Foi em busca de como hoje
tratamos nossos surdos e aprendermos mais sobre esta realidade, que procuramos
a Escola de Educação Especial Concórdia, em Porto Alegre, uma das quatro
escolas para surdos disponíveis na região. Na conversa com a Diretora Hiltrud
Elert (reconhecida como finalista do prêmio educação pela Sinpro:
http://www.ulbra.br/educacao-basica/especial-concordia/noticia/19973/hiltrud-elert-e-finalista-do-18-premio-educacao-rs),
tivemos uma rica experiência que nos trouxe importantes elementos para
compreender melhor este mundo.
Esta escola existe há 50
anos, criada muito antes de o país se preocupar com alguma legislação que permitisse
aos surdos alguns direitos diferenciais, como a outros portadores de
deficiências. Além de sua principal
função, a de prover os surdos às duas línguas (primeiro LIBRAS e depois a
língua portuguesa lida e escrita) de que necessitam para exercerem sua
cidadania, busca dar uma formação completa ao aluno, uma vez que cumpre toda a
grade curricular das demais escolas nos seus respectivos níveis. Esta escola
possui uma importância muito grande, pois provê educação e prepara para o
mercado de trabalho, crianças e jovens surdos, que, na sua maioria, são de
origem pobre. Apenas um aluno dentre os 130 é pagante. A surdez, como outras
doenças ou deficiências, é decorrente em grande parte das más condições de vida
das famílias pobres, que não possuem condições adequadas de higiene e
saneamento básico, alimentação e acesso à saúde. A gestação ocorre de forma não
planejada, muitas vezes indesejada e por isso com tentativas de aborto, sem
exames adequados. Esta criança já vem em condições de baixa imunidade e sujeita
a muitas doenças, algumas delas causando a surdez. Apenas 5% dos casos de surdez têm causas
genéticas; as demais poderiam ter sido evitadas. 10% da população brasileira é
surda ou possui a algum comprometimento da audição, que vai de leve a severa.
As famílias, diante do
quadro, tem dificuldade em aceitar esta realidade e o acesso ao tratamento pode
demorar alguns anos, dificultando o desenvolvimento desta criança, com uma
comunicação muito restrita, uma vez que nem pais, nem comunidade domina a
linguagem de sinais. Em geral, esta criança só inicia seu desenvolvimento após
o contato com esta linguagem, que é de domínio muito restrito. Hoje as escolas
em geral, mesmo que a legislação as obrigue, não possuem profissionais
capacitados para atender esta necessidade. Nas universidades, todos os cursos
devem ter entre as disciplinas a LIBRAS – Língua Brasileira de Sinais, mas na
maioria são disciplinas apenas para cumprirem curriculum, não são obrigatórias
e os alunos não cursam.
Assim, o surdo, que possui
todas as aptidões de todas as demais pessoas, menos ouvir, sem a aquisição da
sua primeira língua, a língua de sinais, que no Brasil é chamada de LIBRAS,
terá dificuldades em se inserir no mundo do estudo, do trabalho. Hiltrud admite
que o surdo tem dificuldades de se empregar. Poucas companhias contratam
profissionais surdos em virtude da falta de domínio da língua e do preconceito,
exceção à Companhia de Supermercados Zaffari, que mantém contato com a escola.

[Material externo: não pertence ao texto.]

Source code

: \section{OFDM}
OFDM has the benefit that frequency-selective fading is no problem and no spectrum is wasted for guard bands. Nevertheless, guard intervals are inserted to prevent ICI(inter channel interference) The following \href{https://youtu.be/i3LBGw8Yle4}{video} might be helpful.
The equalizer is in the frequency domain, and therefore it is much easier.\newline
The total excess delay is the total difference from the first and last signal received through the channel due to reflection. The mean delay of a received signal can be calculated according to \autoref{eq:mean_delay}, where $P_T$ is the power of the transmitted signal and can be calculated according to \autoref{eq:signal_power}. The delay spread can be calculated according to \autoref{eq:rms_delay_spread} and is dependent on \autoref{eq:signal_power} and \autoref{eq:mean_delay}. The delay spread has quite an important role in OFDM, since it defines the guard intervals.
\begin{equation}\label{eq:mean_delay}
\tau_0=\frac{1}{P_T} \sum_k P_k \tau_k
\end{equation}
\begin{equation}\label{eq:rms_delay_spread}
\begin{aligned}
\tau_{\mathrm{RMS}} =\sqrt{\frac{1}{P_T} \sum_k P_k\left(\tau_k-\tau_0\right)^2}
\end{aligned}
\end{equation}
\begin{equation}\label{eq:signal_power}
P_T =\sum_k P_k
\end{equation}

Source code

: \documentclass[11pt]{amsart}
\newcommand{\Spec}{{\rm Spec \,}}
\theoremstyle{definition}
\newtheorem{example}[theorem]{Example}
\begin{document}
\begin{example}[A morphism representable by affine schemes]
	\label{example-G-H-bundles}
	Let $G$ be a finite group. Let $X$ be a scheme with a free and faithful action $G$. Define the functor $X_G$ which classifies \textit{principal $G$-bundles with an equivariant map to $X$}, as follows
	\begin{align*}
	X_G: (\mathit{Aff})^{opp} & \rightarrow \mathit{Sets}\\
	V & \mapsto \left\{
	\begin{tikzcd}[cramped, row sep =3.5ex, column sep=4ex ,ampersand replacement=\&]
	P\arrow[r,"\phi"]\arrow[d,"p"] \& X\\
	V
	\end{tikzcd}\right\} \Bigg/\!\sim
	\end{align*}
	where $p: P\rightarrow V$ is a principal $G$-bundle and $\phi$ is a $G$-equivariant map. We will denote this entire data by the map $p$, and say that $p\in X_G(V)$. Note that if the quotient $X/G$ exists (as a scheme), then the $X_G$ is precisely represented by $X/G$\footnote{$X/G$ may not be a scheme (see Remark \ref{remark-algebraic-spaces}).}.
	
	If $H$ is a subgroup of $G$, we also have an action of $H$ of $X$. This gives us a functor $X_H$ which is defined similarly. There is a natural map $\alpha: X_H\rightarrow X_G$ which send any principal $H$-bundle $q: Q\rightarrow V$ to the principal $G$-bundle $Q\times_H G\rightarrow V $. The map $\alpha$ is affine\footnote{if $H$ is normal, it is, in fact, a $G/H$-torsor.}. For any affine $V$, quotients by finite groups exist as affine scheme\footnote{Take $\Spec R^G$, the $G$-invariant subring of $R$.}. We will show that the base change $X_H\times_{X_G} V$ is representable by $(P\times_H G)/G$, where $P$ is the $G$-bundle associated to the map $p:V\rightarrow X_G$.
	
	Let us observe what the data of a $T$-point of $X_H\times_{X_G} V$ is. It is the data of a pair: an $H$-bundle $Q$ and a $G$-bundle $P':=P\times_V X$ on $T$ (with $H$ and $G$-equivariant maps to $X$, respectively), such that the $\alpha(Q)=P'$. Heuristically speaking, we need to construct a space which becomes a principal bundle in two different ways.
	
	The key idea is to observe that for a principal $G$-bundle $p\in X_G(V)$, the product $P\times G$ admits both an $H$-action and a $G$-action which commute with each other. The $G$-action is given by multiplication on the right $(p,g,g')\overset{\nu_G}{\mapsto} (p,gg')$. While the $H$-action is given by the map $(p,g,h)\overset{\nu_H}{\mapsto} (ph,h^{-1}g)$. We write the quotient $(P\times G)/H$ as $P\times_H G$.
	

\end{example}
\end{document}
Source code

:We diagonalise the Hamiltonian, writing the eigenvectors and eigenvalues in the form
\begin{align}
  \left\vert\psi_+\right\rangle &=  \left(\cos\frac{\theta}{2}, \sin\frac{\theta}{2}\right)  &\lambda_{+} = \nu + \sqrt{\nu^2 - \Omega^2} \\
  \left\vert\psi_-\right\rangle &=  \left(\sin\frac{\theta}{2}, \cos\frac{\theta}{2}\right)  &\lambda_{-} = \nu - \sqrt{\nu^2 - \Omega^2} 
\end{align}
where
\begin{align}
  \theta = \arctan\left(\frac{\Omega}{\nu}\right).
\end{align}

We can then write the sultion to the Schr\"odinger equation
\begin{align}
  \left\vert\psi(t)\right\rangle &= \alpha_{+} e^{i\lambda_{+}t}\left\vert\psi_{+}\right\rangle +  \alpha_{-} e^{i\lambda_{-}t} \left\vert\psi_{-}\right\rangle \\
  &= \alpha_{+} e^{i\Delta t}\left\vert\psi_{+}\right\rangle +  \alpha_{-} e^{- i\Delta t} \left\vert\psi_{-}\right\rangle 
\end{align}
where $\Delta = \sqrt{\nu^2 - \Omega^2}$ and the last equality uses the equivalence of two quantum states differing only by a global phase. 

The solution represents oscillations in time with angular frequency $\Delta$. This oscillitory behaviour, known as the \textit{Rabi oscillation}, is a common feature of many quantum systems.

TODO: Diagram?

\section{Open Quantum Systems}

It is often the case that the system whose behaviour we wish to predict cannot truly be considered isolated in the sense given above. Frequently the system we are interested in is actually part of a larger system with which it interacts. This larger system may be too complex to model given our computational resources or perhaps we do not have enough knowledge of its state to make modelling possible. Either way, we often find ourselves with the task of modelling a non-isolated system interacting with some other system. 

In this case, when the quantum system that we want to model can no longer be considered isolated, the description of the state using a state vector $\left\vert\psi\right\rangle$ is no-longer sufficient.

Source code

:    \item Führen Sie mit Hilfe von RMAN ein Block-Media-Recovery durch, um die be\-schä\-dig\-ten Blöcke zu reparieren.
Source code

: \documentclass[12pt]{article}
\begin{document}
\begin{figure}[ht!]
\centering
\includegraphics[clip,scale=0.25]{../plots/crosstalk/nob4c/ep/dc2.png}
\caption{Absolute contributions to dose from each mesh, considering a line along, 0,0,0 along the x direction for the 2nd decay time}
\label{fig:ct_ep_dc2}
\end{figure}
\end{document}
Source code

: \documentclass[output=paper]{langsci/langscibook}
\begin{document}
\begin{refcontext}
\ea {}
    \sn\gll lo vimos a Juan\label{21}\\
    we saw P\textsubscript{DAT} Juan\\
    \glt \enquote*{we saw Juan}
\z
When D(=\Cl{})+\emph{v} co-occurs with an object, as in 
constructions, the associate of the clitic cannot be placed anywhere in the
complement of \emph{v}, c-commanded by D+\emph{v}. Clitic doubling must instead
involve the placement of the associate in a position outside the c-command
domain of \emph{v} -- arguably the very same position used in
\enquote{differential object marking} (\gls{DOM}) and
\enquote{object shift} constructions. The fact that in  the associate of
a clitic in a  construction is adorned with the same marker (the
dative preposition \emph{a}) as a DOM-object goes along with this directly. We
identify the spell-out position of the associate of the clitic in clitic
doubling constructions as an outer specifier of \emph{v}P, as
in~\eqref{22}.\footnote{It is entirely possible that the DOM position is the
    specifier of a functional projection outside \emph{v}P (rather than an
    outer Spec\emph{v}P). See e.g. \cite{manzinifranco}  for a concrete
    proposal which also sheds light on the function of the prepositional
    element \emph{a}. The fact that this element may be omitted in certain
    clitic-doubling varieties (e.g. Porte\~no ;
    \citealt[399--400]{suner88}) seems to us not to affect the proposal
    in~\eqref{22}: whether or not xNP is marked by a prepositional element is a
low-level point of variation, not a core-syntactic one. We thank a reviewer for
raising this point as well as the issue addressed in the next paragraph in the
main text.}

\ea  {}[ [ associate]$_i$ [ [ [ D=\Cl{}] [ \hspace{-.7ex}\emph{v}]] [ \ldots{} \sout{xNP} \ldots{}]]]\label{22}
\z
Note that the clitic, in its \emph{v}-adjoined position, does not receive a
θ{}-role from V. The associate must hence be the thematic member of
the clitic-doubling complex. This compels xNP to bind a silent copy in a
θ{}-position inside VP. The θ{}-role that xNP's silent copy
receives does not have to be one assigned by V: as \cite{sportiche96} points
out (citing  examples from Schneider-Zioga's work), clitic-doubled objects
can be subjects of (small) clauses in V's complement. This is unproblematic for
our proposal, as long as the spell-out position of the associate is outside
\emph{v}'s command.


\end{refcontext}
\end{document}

E a cidadania? E a inserção
mal conduzida poderá formar uma pessoa retraída, insegura e incapaz de exercer
seus direitos e deveres como cidadão. A televisão com propaganda eleitoral com
interprete mantém o surdo mais incluído, porém, pela pouca preocupação com a
questão do surdo, não há quase representatividade surda como também não há de
mulheres, que compõem a maioria da população. Ao contrário, um surdo que foi
provido, na época certa com apoio da família, escola e comunidade, das
ferramentas de que necessita para a sua vida futura, se tornará um cidadão de
grande valor, mas ainda carece de ajuda para se manter presente nas questões de
interesse.
Mas esta realidade ainda
está muito longe de ocorrer. Prova disso é que o surdo busca predominantemente
a sua comunidade de surdos, onde se sente mais confortável, onde consegue um
acolhimento mais completo, onde se comunica de forma plena.
Mas o que de novo surgiu em
termos de tecnologias inclusivas para surdos, na era dos avanços em todas as
áreas, em que robôs substituem tarefas repetitivas ou perigosas dos humanos?
Além da LIBRAS, a maior dentre as ferramentas criadas pelo ser humano para os
surdos, várias inovações do último século vieram a ajudar.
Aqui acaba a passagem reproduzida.